Mark Dixon
Mark Dixon is the leader of the Plante Moran Financial Advisors in Southfield, Michigan.
Market volatility can cause financial trouble for an otherwise healthy association. While no one knows what the future will bring, the likelihood of a fluctuating market is higher these days. Here's how associations can plan ahead.
After Brexit battered global financial markets in the second half of 2016, we were reminded that after eight years of relative market stability, we're likely due for some old-fashioned volatility, which is why it's important for associations to reexamine their investment portfolio.
Consider this potential sequence of events: Market volatility rises, markets sell off as a result of uncertainty, and the global economy slows or enters a recession, as unemployment rises. As a result, association memberships could drop off, revenue from membership dues could decrease, and conference registrations—another major source of revenue for many associations—could dwindle. While these circumstances are rare, associations that fail to plan ahead may find themselves in financial difficulty.
Investment committees should review their goals and reassess their asset allocation, at least annually, to align with the organization's specific financial situation and risk tolerance.
The good news is that well-run associations know how to deal with hard times, often by cutting back on conference offerings, simplifying mailings, or reducing staff. However, long before such actions become necessary, associations can take steps to ensure that they're prepared to weather various economic conditions.

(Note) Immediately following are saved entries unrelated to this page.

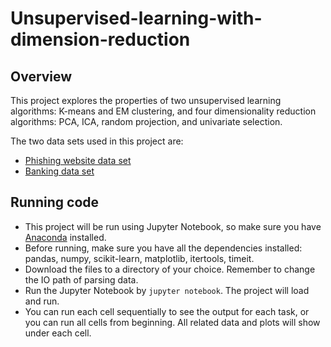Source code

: # Unsupervised-learning-with-dimension-reduction

## Overview

This project explores the properties of two unsupervised learning algorithms: K-means and EM clustering, and four dimensionality 
reduction algorithms: PCA, ICA, random projection, and univariate selection.

The two data sets used in this project are:
- [Phishing website data set](https://archive.ics.uci.edu/ml/datasets/phishing+websites)
- [Banking data set](https://archive.ics.uci.edu/ml/datasets/bank+marketing)

## Running code

- This project will be run using Jupyter Notebook, so make sure you have [Anaconda](https://www.anaconda.com/distribution/) installed.
- Before running, make sure you have all the dependencies installed: pandas, numpy, scikit-learn, matplotlib, itertools, timeit.
- Download the files to a directory of your choice. Remember to change the IO path of parsing data.
- Run the Jupyter Notebook by `jupyter notebook`. The project will load and run.
- You can run each cell sequentially to see the output for each task, or you can run all cells from beginning. All related data and plots
will show under each cell.

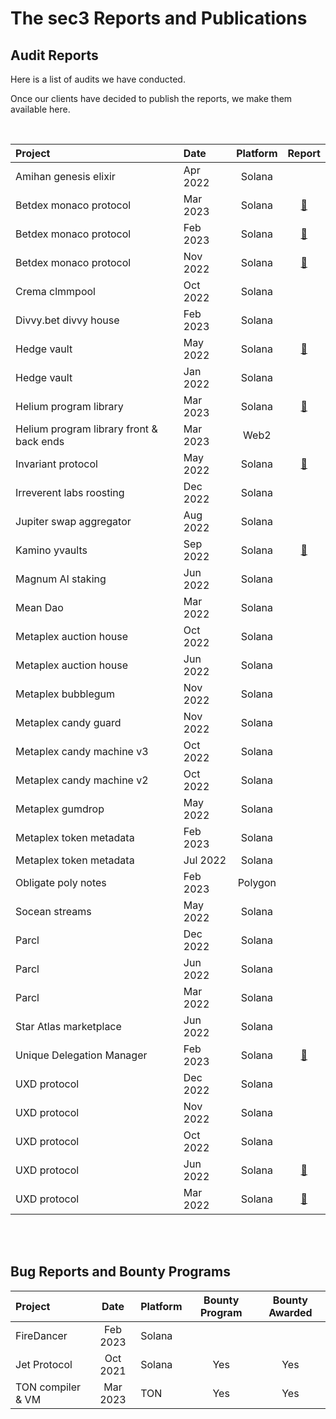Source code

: # The sec3 Reports and Publications


## Audit Reports


Here is a list of audits we have conducted. 

Once our clients have decided to publish the reports, we make them available here.

<br/>



| Project                                  | Date     | Platform |                        Report                         |
| :--------------------------------------- | :------- | :------: | :---------------------------------------------------: |
| Amihan genesis elixir                    | Apr 2022 |  Solana  |                                                       |
| Betdex monaco protocol                   | Mar 2023 |  Solana  |         [📝](reports/sec3_monaco_0.7.0.pdf)          |
| Betdex monaco protocol                   | Feb 2023 |  Solana  |         [📝](reports/sec3_monaco_0.6.0.pdf)          |
| Betdex monaco protocol                   | Nov 2022 |  Solana  |         [📝](reports/sec3_monaco_0.5.0.pdf)          |
| Crema clmmpool                           | Oct 2022 |  Solana  |                                                       |
| Divvy.bet divvy house                    | Feb 2023 |  Solana  |                                                       |
| Hedge vault                              | May 2022 |  Solana  |         [📝](reports/sec3_hedge_report.pdf)          |
| Hedge vault                              | Jan 2022 |  Solana  |                                                       |
| Helium program library                   | Mar 2023 |  Solana  | [📝](reports/sec3_helium_program_library_report.pdf) |
| Helium program library front & back ends | Mar 2023 |   Web2   |                                                       |
| Invariant protocol                       | May 2022 |  Solana  |       [📝](reports/sec3_invariant_report.pdf)        |
| Irreverent labs roosting                 | Dec 2022 |  Solana  |                                                       |
| Jupiter swap aggregator                  | Aug 2022 |  Solana  |                                                       |
| Kamino yvaults                           | Sep 2022 |  Solana  |         [📝](reports/sec3_kamino_report.pdf)         |
| Magnum AI staking                        | Jun 2022 |  Solana  |                                                       |
| Mean Dao                                 | Mar 2022 |  Solana  |                                                       |
| Metaplex auction house                   | Oct 2022 |  Solana  |                                                       |
| Metaplex auction house                   | Jun 2022 |  Solana  |                                                       |
| Metaplex bubblegum                       | Nov 2022 |  Solana  |                                                       |
| Metaplex candy guard                     | Nov 2022 |  Solana  |                                                       |
| Metaplex candy machine v3                | Oct 2022 |  Solana  |                                                       |
| Metaplex candy machine v2                | Oct 2022 |  Solana  |                                                       |
| Metaplex gumdrop                         | May 2022 |  Solana  |                                                       |
| Metaplex token metadata                  | Feb 2023 |  Solana  |                                                       |
| Metaplex token metadata                  | Jul 2022 |  Solana  |                                                       |
| Obligate poly notes                      | Feb 2023 | Polygon  |                                                       |
| Socean streams                           | May 2022 |  Solana  |                                                       |
| Parcl                                    | Dec 2022 |  Solana  |                                                       |
| Parcl                                    | Jun 2022 |  Solana  |                                                       |
| Parcl                                    | Mar 2022 |  Solana  |                                                       |
| Star Atlas marketplace                   | Jun 2022 |  Solana  |                                                       |
| Unique Delegation Manager                | Feb 2023 |  Solana  |          [📝](reports/sec3_udm_report.pdf)           |
| UXD protocol                             | Dec 2022 |  Solana  |                                                       |
| UXD protocol                             | Nov 2022 |  Solana  |                                                       |
| UXD protocol                             | Oct 2022 |  Solana  |                                                       |
| UXD protocol                             | Jun 2022 |  Solana  |           [📝](reports/sec3_uxd_3.1.0.pdf)           |
| UXD protocol                             | Mar 2022 |  Solana  |           [📝](reports/sec3_uxd_3.0.1.pdf)           |



<br/>
<br/>


## Bug Reports and Bounty Programs


| Project           |   Date   | Platform | Bounty Program | Bounty Awarded |
| :---------------- | :------: | :------- | :------------: | :------------: |
| FireDancer        | Feb 2023 | Solana   |                |                |
| Jet Protocol      | Oct 2021 | Solana   |      Yes       |      Yes       |
| TON compiler & VM | Mar 2023 | TON      |      Yes       |      Yes       |

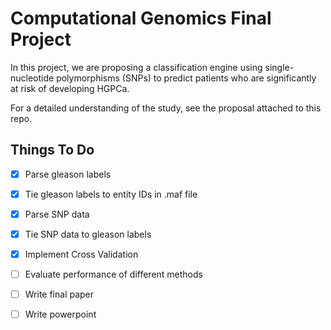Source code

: # Computational Genomics Final Project #

In this project, we are proposing a classification engine using single-nucleotide polymorphisms (SNPs) to predict patients who are significantly at risk of developing HGPCa. 

For a detailed understanding of the study, see the proposal attached to this repo.

## Things To Do ##
- [X] Parse gleason labels
- [X] Tie gleason labels to entity IDs in .maf file
- [X] Parse SNP data
- [X] Tie SNP data to gleason labels
- [X] Implement Cross Validation
- [ ] Evaluate performance of different methods 
- [ ] Write final paper
- [ ] Write powerpoint

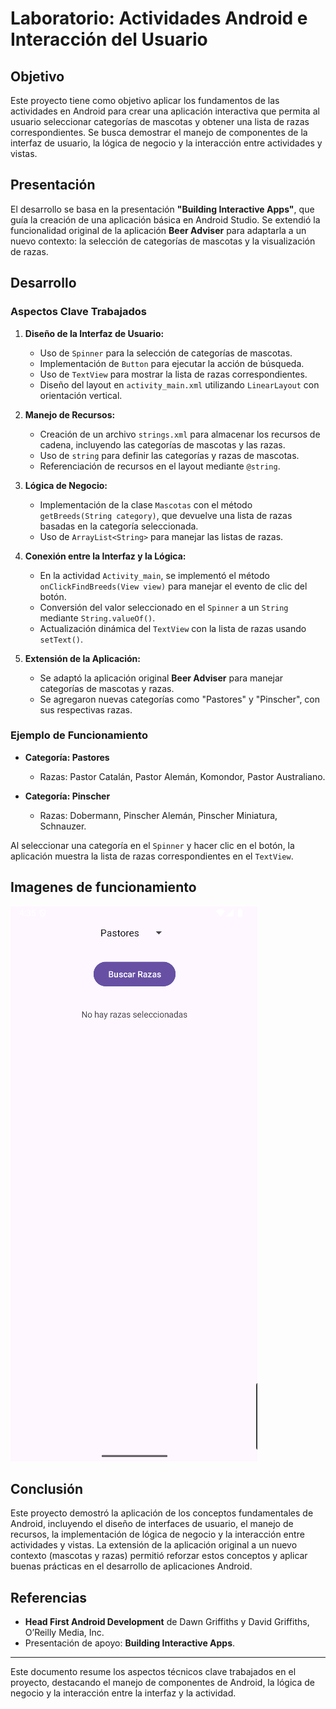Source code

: # Laboratorio: Actividades Android e Interacción del Usuario

## Objetivo

Este proyecto tiene como objetivo aplicar los fundamentos de las actividades en Android para crear una aplicación interactiva que permita al usuario seleccionar categorías de mascotas y obtener una lista de razas correspondientes. Se busca demostrar el manejo de componentes de la interfaz de usuario, la lógica de negocio y la interacción entre actividades y vistas.

## Presentación

El desarrollo se basa en la presentación **"Building Interactive Apps"**, que guía la creación de una aplicación básica en Android Studio. Se extendió la funcionalidad original de la aplicación **Beer Adviser** para adaptarla a un nuevo contexto: la selección de categorías de mascotas y la visualización de razas.

## Desarrollo

### Aspectos Clave Trabajados

1. **Diseño de la Interfaz de Usuario:**
   - Uso de `Spinner` para la selección de categorías de mascotas.
   - Implementación de `Button` para ejecutar la acción de búsqueda.
   - Uso de `TextView` para mostrar la lista de razas correspondientes.
   - Diseño del layout en `activity_main.xml` utilizando `LinearLayout` con orientación vertical.

2. **Manejo de Recursos:**
   - Creación de un archivo `strings.xml` para almacenar los recursos de cadena, incluyendo las categorías de mascotas y las razas.
   - Uso de `string` para definir las categorías y razas de mascotas.
   - Referenciación de recursos en el layout mediante `@string`.

3. **Lógica de Negocio:**
   - Implementación de la clase `Mascotas` con el método `getBreeds(String category)`, que devuelve una lista de razas basadas en la categoría seleccionada.
   - Uso de `ArrayList<String>` para manejar las listas de razas.

4. **Conexión entre la Interfaz y la Lógica:**
   - En la actividad `Activity_main`, se implementó el método `onClickFindBreeds(View view)` para manejar el evento de clic del botón.
   - Conversión del valor seleccionado en el `Spinner` a un `String` mediante `String.valueOf()`.
   - Actualización dinámica del `TextView` con la lista de razas usando `setText()`.

5. **Extensión de la Aplicación:**
   - Se adaptó la aplicación original **Beer Adviser** para manejar categorías de mascotas y razas.
   - Se agregaron nuevas categorías como "Pastores" y "Pinscher", con sus respectivas razas.

### Ejemplo de Funcionamiento

- **Categoría: Pastores**
  - Razas: Pastor Catalán, Pastor Alemán, Komondor, Pastor Australiano.
  
- **Categoría: Pinscher**
  - Razas: Dobermann, Pinscher Alemán, Pinscher Miniatura, Schnauzer.

Al seleccionar una categoría en el `Spinner` y hacer clic en el botón, la aplicación muestra la lista de razas correspondientes en el `TextView`.

## Imagenes de funcionamiento
![1](/img/1.png)
## Conclusión

Este proyecto demostró la aplicación de los conceptos fundamentales de Android, incluyendo el diseño de interfaces de usuario, el manejo de recursos, la implementación de lógica de negocio y la interacción entre actividades y vistas. La extensión de la aplicación original a un nuevo contexto (mascotas y razas) permitió reforzar estos conceptos y aplicar buenas prácticas en el desarrollo de aplicaciones Android.

## Referencias

- **Head First Android Development** de Dawn Griffiths y David Griffiths, O’Reilly Media, Inc.
- Presentación de apoyo: **Building Interactive Apps**.

---

Este documento resume los aspectos técnicos clave trabajados en el proyecto, destacando el manejo de componentes de Android, la lógica de negocio y la interacción entre la interfaz y la actividad.
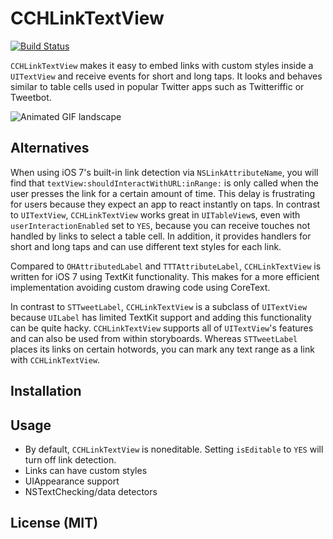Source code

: CCHLinkTextView
===============

[![Build Status](https://travis-ci.org/choefele/CCHLinkTextView.png)](https://travis-ci.org/choefele/CCHLinkTextView)

`CCHLinkTextView` makes it easy to embed links with custom styles inside a `UITextView` and receive events for short and long taps. It looks and behaves similar to table cells used in popular Twitter apps such as Twitteriffic or Tweetbot.

![Animated GIF landscape]()

## Alternatives

When using iOS 7's built-in link detection via `NSLinkAttributeName`, you will find that `textView:shouldInteractWithURL:inRange:` is only called when the user presses the link for a certain amount of time. This delay is frustrating for users because they expect an app to react instantly on taps. In contrast to `UITextView`, `CCHLinkTextView` works great in `UITableView`s, even with `userInteractionEnabled` set to `YES`, because you can receive touches not handled by links to select a table cell. In addition, it provides handlers for short and long taps and can use different text styles for each link.

Compared to `OHAttributedLabel` and `TTTAttributeLabel`, `CCHLinkTextView` is written for iOS 7 using TextKit functionality. This makes for a more efficient implementation avoiding custom drawing code using CoreText. 

In contrast to `STTweetLabel`, `CCHLinkTextView` is a subclass of `UITextView` because `UILabel` has limited TextKit support and adding this functionality can be quite hacky. `CCHLinkTextView` supports all of `UITextView`'s features and can also be used from within storyboards. Whereas `STTweetLabel` places its links on certain hotwords, you can mark any text range as a link with `CCHLinkTextView`. 

## Installation

## Usage

- By default, `CCHLinkTextView` is noneditable. Setting `isEditable` to `YES` will turn off link detection.
- Links can have custom styles 
- UIAppearance support
- NSTextChecking/data detectors

## License (MIT)

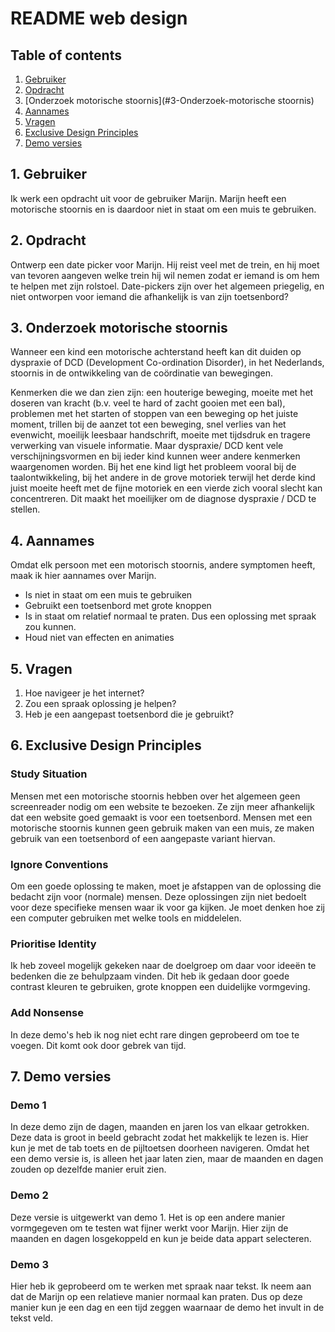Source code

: 
# README web design

## Table of contents
1.  [Gebruiker](#1-Gebruiker)
2.  [Opdracht](#2-Opdracht)
3.  [Onderzoek motorische stoornis](#3-Onderzoek-motorische stoornis)
4.  [Aannames](#4-Aannames)
5.  [Vragen](#5-Vragen)
6.  [Exclusive Design Principles](#5-Exclusive-Design-Principles)
7.  [Demo versies](#6-Demo-versies)

## 1. Gebruiker
Ik werk een opdracht uit voor de gebruiker Marijn. Marijn heeft een motorische stoornis en is daardoor niet in staat om een muis te gebruiken.

## 2. Opdracht
Ontwerp een date picker voor Marijn.
Hij reist veel met de trein, en hij moet van tevoren aangeven welke trein hij wil nemen zodat er iemand is om hem te helpen met zijn rolstoel. Date-pickers zijn over het algemeen priegelig, en niet ontworpen voor iemand die afhankelijk is van zijn toetsenbord?

## 3. Onderzoek motorische stoornis
Wanneer een kind een motorische achterstand heeft kan dit duiden op dyspraxie of DCD (Development Co-ordination Disorder), in het Nederlands, stoornis in de ontwikkeling van de coördinatie van bewegingen.

Kenmerken die we dan zien zijn: een houterige beweging, moeite met het doseren van kracht (b.v. veel te hard of zacht gooien met een bal), problemen met het starten of stoppen van een beweging op het juiste moment, trillen bij de aanzet tot een beweging, snel verlies van het evenwicht, moeilijk leesbaar handschrift, moeite met tijdsdruk en tragere verwerking van visuele informatie. Maar dyspraxie/ DCD kent vele verschijningsvormen en bij ieder kind kunnen weer andere kenmerken waargenomen worden. Bij het ene kind ligt het probleem vooral bij de taalontwikkeling, bij het andere in de grove motoriek terwijl het derde kind juist moeite heeft met de fijne motoriek en een vierde zich vooral slecht kan concentreren. Dit maakt het moeilijker om de diagnose dyspraxie / DCD te stellen.

## 4. Aannames
Omdat elk persoon met een motorisch stoornis, andere symptomen heeft, maak ik hier aannames over Marijn.
- Is niet in staat om een muis te gebruiken
- Gebruikt een toetsenbord met grote knoppen
- Is in staat om relatief normaal te praten. Dus een oplossing met spraak zou kunnen.
- Houd niet van effecten en animaties

## 5. Vragen
1. Hoe navigeer je het internet?
2. Zou een spraak oplossing je helpen?
3. Heb je een aangepast toetsenbord die je gebruikt?

## 6. Exclusive Design Principles
### Study Situation
Mensen met een motorische stoornis hebben over het algemeen geen screenreader nodig om een website te bezoeken. Ze zijn meer afhankelijk dat een website goed gemaakt is voor een toetsenbord. Mensen met een motorische stoornis kunnen geen gebruik maken van een muis, ze maken gebruik van een toetsenbord of een aangepaste variant hiervan.

### Ignore Conventions
Om een goede oplossing te maken, moet je afstappen van de oplossing die bedacht zijn voor (normale) mensen. Deze oplossingen zijn niet bedoelt voor deze specifieke mensen waar ik voor ga kijken. Je moet denken hoe zij een computer gebruiken met welke tools en middelelen.

### Prioritise Identity
Ik heb zoveel mogelijk gekeken naar de doelgroep om daar voor ideeën te bedenken die ze behulpzaam vinden. Dit heb ik gedaan door goede contrast kleuren te gebruiken, grote knoppen een duidelijke vormgeving.

### Add Nonsense
In deze demo's heb ik nog niet echt rare dingen geprobeerd om toe te voegen. Dit komt ook door gebrek van tijd.

## 7. Demo versies
### Demo 1
In deze demo zijn de dagen, maanden en jaren los van elkaar getrokken. Deze data is groot in beeld gebracht zodat het makkelijk te lezen is. Hier kun je met de tab toets en de pijltoetsen doorheen navigeren.
Omdat het een demo versie is, is alleen het jaar laten zien, maar de maanden en dagen zouden op dezelfde manier eruit zien.

### Demo 2
Deze versie is uitgewerkt van demo 1. Het is op een andere manier vormgegeven om te testen wat fijner werkt voor Marijn. Hier zijn de maanden en dagen losgekoppeld en kun je beide data appart selecteren.

### Demo 3
Hier heb ik geprobeerd om te werken met spraak naar tekst. Ik neem aan dat de Marijn op een relatieve manier normaal kan praten. Dus op deze manier kun je een dag en een tijd zeggen waarnaar de demo het invult in de tekst veld.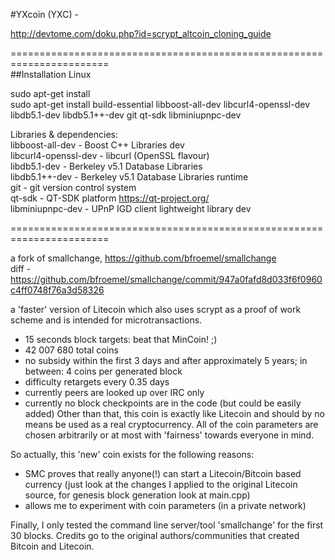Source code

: #YXcoin (YXC) - 

http://devtome.com/doku.php?id=scrypt_altcoin_cloning_guide     

=======================================================================    
##Installation Linux  

sudo apt-get install   
sudo apt-get install build-essential libboost-all-dev libcurl4-openssl-dev libdb5.1-dev libdb5.1++-dev git qt-sdk libminiupnpc-dev

Libraries & dependencies:   
libboost-all-dev - Boost C++ Libraries dev   
libcurl4-openssl-dev - libcurl (OpenSSL flavour)   
libdb5.1-dev - Berkeley v5.1 Database Libraries   
libdb5.1++-dev - Berkeley v5.1 Database Libraries runtime   
git - git version control system   
qt-sdk - QT-SDK platform  https://qt-project.org/    
libminiupnpc-dev - UPnP IGD client lightweight library dev   

=======================================================================

a fork of smallchange, https://github.com/bfroemel/smallchange    
diff - https://github.com/bfroemel/smallchange/commit/947a0fafd8d033f6f0960c4ff0748f76a3d58326   


a 'faster' version of Litecoin which also uses scrypt
as a proof of work scheme and is intended for microtransactions.
 - 15 seconds block targets: beat that MinCoin! ;)
 - 42 007 680 total coins
 - no subsidy within the first 3 days and after approximately 5 years;
    in between: 4 coins per generated block
 - difficulty retargets every 0.35 days
 - currently peers are looked up over IRC only
 - currently no block checkpoints are in the code (but could be easily
   added)
Other than that, this coin is exactly like Litecoin and should by no
means be used as a real cryptocurrency. All of the coin parameters
are chosen arbitrarily or at most with 'fairness' towards everyone in mind.

So actually, this 'new' coin exists for the following reasons:
 - SMC proves that really anyone(!) can start a Litecoin/Bitcoin based currency
    (just look at the changes I applied to the original Litecoin source,
     for genesis block generation look at main.cpp)
 - allows me to experiment with coin parameters (in a private network)

Finally, I only tested the command line server/tool 'smallchange' for the
first 30 blocks. Credits go to the original authors/communities that
created Bitcoin and Litecoin.

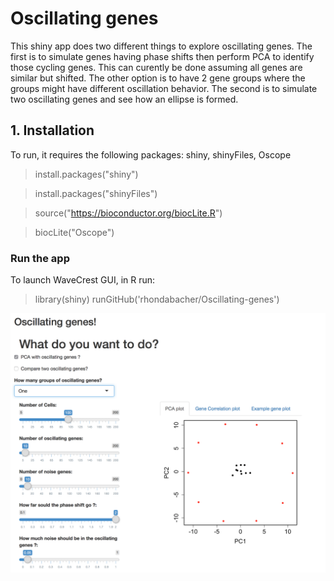 # Oscillating genes


This shiny app does two different things to explore oscillating genes. The first is to simulate genes having phase shifts then perform PCA to identify those cycling genes. This can curently be done assuming all genes are similar but shifted. The other option is to have 2 gene groups where the groups might have different oscillation behavior. The second is to simulate two oscillating genes and see how an ellipse is formed.



## 1. Installation
To run, it requires the following packages: shiny, shinyFiles, Oscope

> install.packages("shiny")

> install.packages("shinyFiles")

> source("https://bioconductor.org/biocLite.R")

> biocLite("Oscope")


### Run the app
To launch WaveCrest GUI, in R run:
> library(shiny)
> runGitHub('rhondabacher/Oscillating-genes')

![Screenshot](https://github.com/rhondabacher/Oscillating-genes/blob/master/screenshot.png)
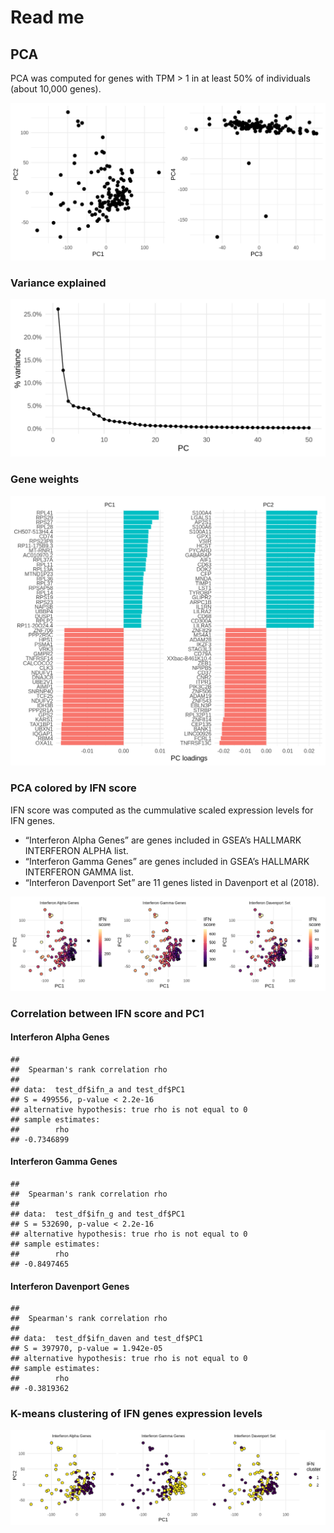 Read me
================

PCA
---

PCA was computed for genes with TPM &gt; 1 in at least 50% of
individuals (about 10,000 genes).

![](README_files/figure-gfm/unnamed-chunk-6-1.png)<!-- -->

### Variance explained

![](README_files/figure-gfm/unnamed-chunk-7-1.png)<!-- -->

### Gene weights

![](README_files/figure-gfm/unnamed-chunk-8-1.png)<!-- -->

### PCA colored by IFN score

IFN score was computed as the cummulative scaled expression levels for
IFN genes.

-   “Interferon Alpha Genes” are genes included in GSEA’s HALLMARK
    INTERFERON ALPHA list.
-   “Interferon Gamma Genes” are genes included in GSEA’s HALLMARK
    INTERFERON GAMMA list.
-   “Interferon Davenport Set” are 11 genes listed in Davenport et al
    (2018).

![](README_files/figure-gfm/unnamed-chunk-9-1.png)<!-- -->

### Correlation between IFN score and PC1

#### Interferon Alpha Genes

    ## 
    ##  Spearman's rank correlation rho
    ## 
    ## data:  test_df$ifn_a and test_df$PC1
    ## S = 499556, p-value < 2.2e-16
    ## alternative hypothesis: true rho is not equal to 0
    ## sample estimates:
    ##        rho 
    ## -0.7346899

#### Interferon Gamma Genes

    ## 
    ##  Spearman's rank correlation rho
    ## 
    ## data:  test_df$ifn_g and test_df$PC1
    ## S = 532690, p-value < 2.2e-16
    ## alternative hypothesis: true rho is not equal to 0
    ## sample estimates:
    ##        rho 
    ## -0.8497465

#### Interferon Davenport Genes

    ## 
    ##  Spearman's rank correlation rho
    ## 
    ## data:  test_df$ifn_daven and test_df$PC1
    ## S = 397970, p-value = 1.942e-05
    ## alternative hypothesis: true rho is not equal to 0
    ## sample estimates:
    ##        rho 
    ## -0.3819362

### K-means clustering of IFN genes expression levels

![](README_files/figure-gfm/unnamed-chunk-13-1.png)<!-- -->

Perhaps more than anything, association boards should plan now to confirm their long-term investment approach. In recent years, many associations have sought higher returns by taking on greater risk in their portfolios, either by increasing allocations to equities or swapping high-quality debt for higher-yielding instruments, such as junk bonds and real estate investment trusts. That higher level of risk, while beneficial in times of low volatility, can also increase the likelihood of larger drawdowns when volatility emerges. Investment committees should review their goals and reassess their asset allocation, at least annually, to align with the organization's specific financial situation and risk tolerance.
The lesson of the market's reaction to the Brexit vote is that volatility may well have returned to financial markets. Associations would be wise to reassess and confirm their risk tolerance and investment allocations in the context of the business conditions they anticipate in the next few years. Appropriate financial and investment planning will ensure that your association can thrive for years to come.